On the other hand, There is contradictory evidence that refutes McCorkle’s findings that situational forces can influence institutional aggression, for example. Nijman et al (1999) found that increased personal space failed to decrease the level of violent incidents among patients in a psychiatric institution. This suggests that aggression in patients is not just down to the institution itself but it must be that interpersonal factors and personality traits contribute also. For example, it could be that these individuals have the ‘warrior gene’ and increased levels of testosterone which increases aggression in men. Consequently, this reduces the credibility of the deprivation/situational explanation in explaining institutional aggression.

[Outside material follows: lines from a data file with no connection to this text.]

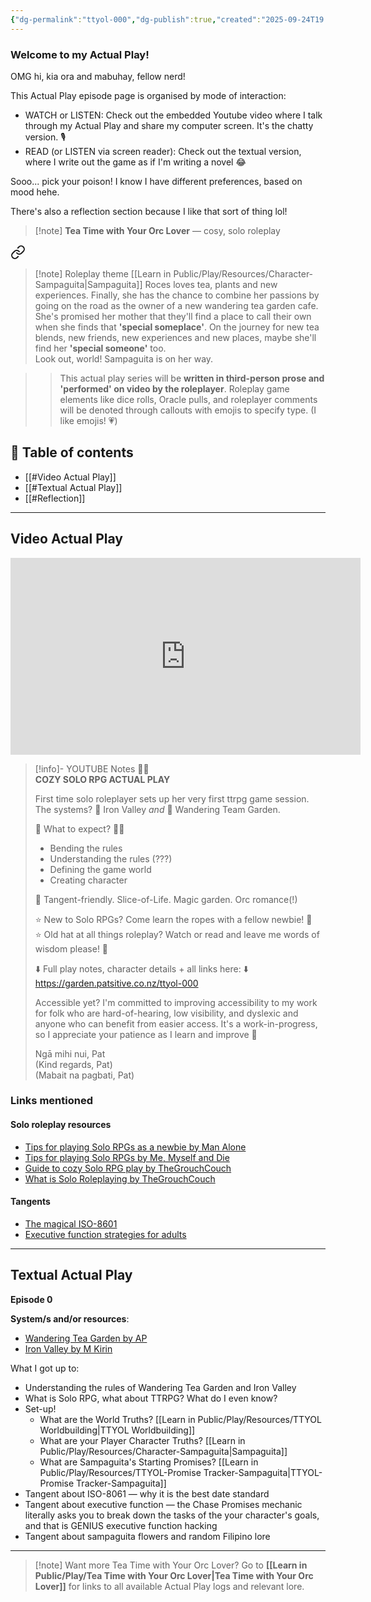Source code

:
 ```yaml
---
{"dg-permalink":"ttyol-000","dg-publish":true,"created":"2025-09-24T19:34","updated":"2025-09-26T10:17","dg-path":"Play/Actual Plays/TTYOL-000 Setting up the game.md","permalink":"/ttyol-000/","dgPassFrontmatter":true,"noteIcon":"1"}
---
```



<div class="transclusion internal-embed is-loaded"><div class="markdown-embed">



### Welcome to my Actual Play!


OMG hi, kia ora and mabuhay, fellow nerd! 

This Actual Play episode page is organised by mode of interaction: 
- WATCH or LISTEN: Check out the embedded Youtube video where I talk through my Actual Play and share my computer screen. It's the chatty version. 🎙️
- READ (or LISTEN via screen reader): Check out the textual version, where I write out the game as if I'm writing a novel 😂

Sooo... pick your poison! I know I have different preferences, based on mood hehe. 

There's also a reflection section because I like that sort of thing lol! 


</div></div>



<div class="transclusion internal-embed is-loaded"><div class="markdown-embed">



> [!note]  **Tea Time with Your Orc Lover** — cosy, solo roleplay
> > 
<div class="transclusion internal-embed is-loaded"><a class="markdown-embed-link" href="/play/tea-time-with-your-orc-lover/#6bb3b0" aria-label="Open link"><svg xmlns="http://www.w3.org/2000/svg" width="24" height="24" viewBox="0 0 24 24" fill="none" stroke="currentColor" stroke-width="2" stroke-linecap="round" stroke-linejoin="round" class="svg-icon lucide-link"><path d="M10 13a5 5 0 0 0 7.54.54l3-3a5 5 0 0 0-7.07-7.07l-1.72 1.71"></path><path d="M14 11a5 5 0 0 0-7.54-.54l-3 3a5 5 0 0 0 7.07 7.07l1.71-1.71"></path></svg></a><div class="markdown-embed">



> [!note] Roleplay theme
[[Learn in Public/Play/Resources/Character-Sampaguita\|Sampaguita]] Roces loves tea, plants and new experiences. Finally, she has the chance to combine her passions by going on the road as the owner of a new wandering tea garden cafe. She's promised her mother that they'll find a place to call their own when she finds that **'special someplace'**.
On the journey for new tea blends, new friends, new experiences and new places, maybe she'll find her **'special someone'** too.  
Look out, world! Sampaguita is on her way. 

</div></div>

> > This actual play series will be **written in third-person prose and 'performed' on video by the roleplayer**. Roleplay game elements like dice rolls, Oracle pulls, and roleplayer comments will be denoted through callouts with emojis to specify type. (I like emojis! 💗)

</div></div>


## 📌 Table of contents
- [[#Video Actual Play]]
- [[#Textual Actual Play]]
- [[#Reflection]]

--- 

## Video Actual Play

<iframe width="560" height="315" src="https://www.youtube-nocookie.com/embed/_11q7e3NX00?si=h8vAgQdK5o0cP620" title="YouTube video player" frameborder="0" allow="accelerometer; autoplay; clipboard-write; encrypted-media; gyroscope; picture-in-picture; web-share" referrerpolicy="strict-origin-when-cross-origin" allowfullscreen></iframe>

> [!info]- YOUTUBE Notes 🎲✨  
> **COZY SOLO RPG ACTUAL PLAY**  
>   
> First time solo roleplayer sets up her very first ttrpg game session.  
> The systems? 🔮 Iron Valley _and_ 🪻 Wandering Team Garden.  
>   
> 🤔 What to expect? ✍🏾  
> - Bending the rules  
> - Understanding the rules (???)  
> - Defining the game world  
> - Creating character  
>   
> 🎉 Tangent-friendly. Slice-of-Life. Magic garden. Orc romance(!)  
>   
> ⭐ New to Solo RPGs? Come learn the ropes with a fellow newbie! 🤔  
> ⭐ Old hat at all things roleplay? Watch or read and leave me words of wisdom please! 💌  
>   
> ⬇️ Full play notes, character details + all links here: ⬇️  
> https://garden.patsitive.co.nz/ttyol-000  
>   
> Accessible yet? I'm committed to improving accessibility to my work for folk who are hard-of-hearing, low visibility, and dyslexic and anyone who can benefit from easier access. It's a work-in-progress, so I appreciate your patience as I learn and improve 💖  
>   
> Ngā mihi nui, Pat  
> (Kind regards, Pat)  
> (Mabait na pagbati, Pat)  

### Links mentioned 

#### Solo roleplay resources 
- [Tips for playing Solo RPGs as a newbie by Man Alone](https://youtu.be/fZbr9Id1Zlw?si=Hfd0G6F0TGCMuiMa)
- [Tips for playing Solo RPGs by Me, Myself and Die](https://youtu.be/dgVtt8jC2aA?si=mmU9AOTYmU4OlvWA)
- [Guide to cozy Solo RPG play by TheGrouchCouch](https://youtu.be/Wsh9vzJI2S8?si=ZJCb1gbeJ3WVOkUN)
- [What is Solo Roleplaying by TheGrouchCouch](https://youtu.be/1fC5kLgFva0?si=CDBtuM7dfJCXz8UP)

#### Tangents
- [The magical ISO-8601](https://www.iso.org/iso-8601-date-and-time-format.html)
- [Executive function strategies for adults](https://theadultspeechtherapyworkbook.com/executive-functioning-activities-for-adults/)

--- 

## Textual Actual Play 

**Episode 0**

**System/s and/or resources**: 
- [Wandering Tea Garden by AP](https://ap-cartography.itch.io/the-wandering-tea-garden)
- [Iron Valley by M Kirin](https://mkirin.itch.io/iron-valley)

What I got up to: 
- Understanding the rules of Wandering Tea Garden and Iron Valley 
- What is Solo RPG, what about TTRPG? What do I even know? 
- Set-up! 
	- What are the World Truths? [[Learn in Public/Play/Resources/TTYOL Worldbuilding\|TTYOL Worldbuilding]]
	- What are your Player Character Truths? [[Learn in Public/Play/Resources/Character-Sampaguita\|Sampaguita]]
	- What are Sampaguita's Starting Promises? [[Learn in Public/Play/Resources/TTYOL-Promise Tracker-Sampaguita\|TTYOL-Promise Tracker-Sampaguita]]
- Tangent about ISO-8061 — why it is the best date standard
- Tangent about executive function — the Chase Promises mechanic literally asks you to break down the tasks of the your character's goals, and that is GENIUS executive function hacking
- Tangent about sampaguita flowers and random Filipino lore

--- 


<div class="transclusion internal-embed is-loaded"><div class="markdown-embed">



> [!note] Want more Tea Time with Your Orc Lover?
> Go to **[[Learn in Public/Play/Tea Time with Your Orc Lover\|Tea Time with Your Orc Lover]]** for links to all available Actual Play logs and relevant lore. 

</div></div>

There is a real-life application of the deprivation model at HMP Woodhill in the early 1990s. For example, Wilson (2010) reasoned that if most violence occurs in environments that hot, noisy and overcrowded, then this could be avoided by reducing these factors. He set up a prison unit to reduce ‘prison like’ factors that were less claustrophobic and that gave views to the outside. Temperature was lowered and the typical prison noise was masked by music from a local radio station. Wilson found that these changes practically eradicated assaults on prison staff and other prisoners. This supports the deprivation model because it shows that inmate aggression must have been the product of the stressful and oppressive conditions of the institution (Paterline & Peterson, 1999). This is because once a more ‘pleasant’ environment was introduced, the aggression was eliminated. Thus, such research into institutional aggression lack internal validity as researchers are not measuring what they set out to measure. As a result, this casts doubt on the credibility of the research into institutional aggression between groups.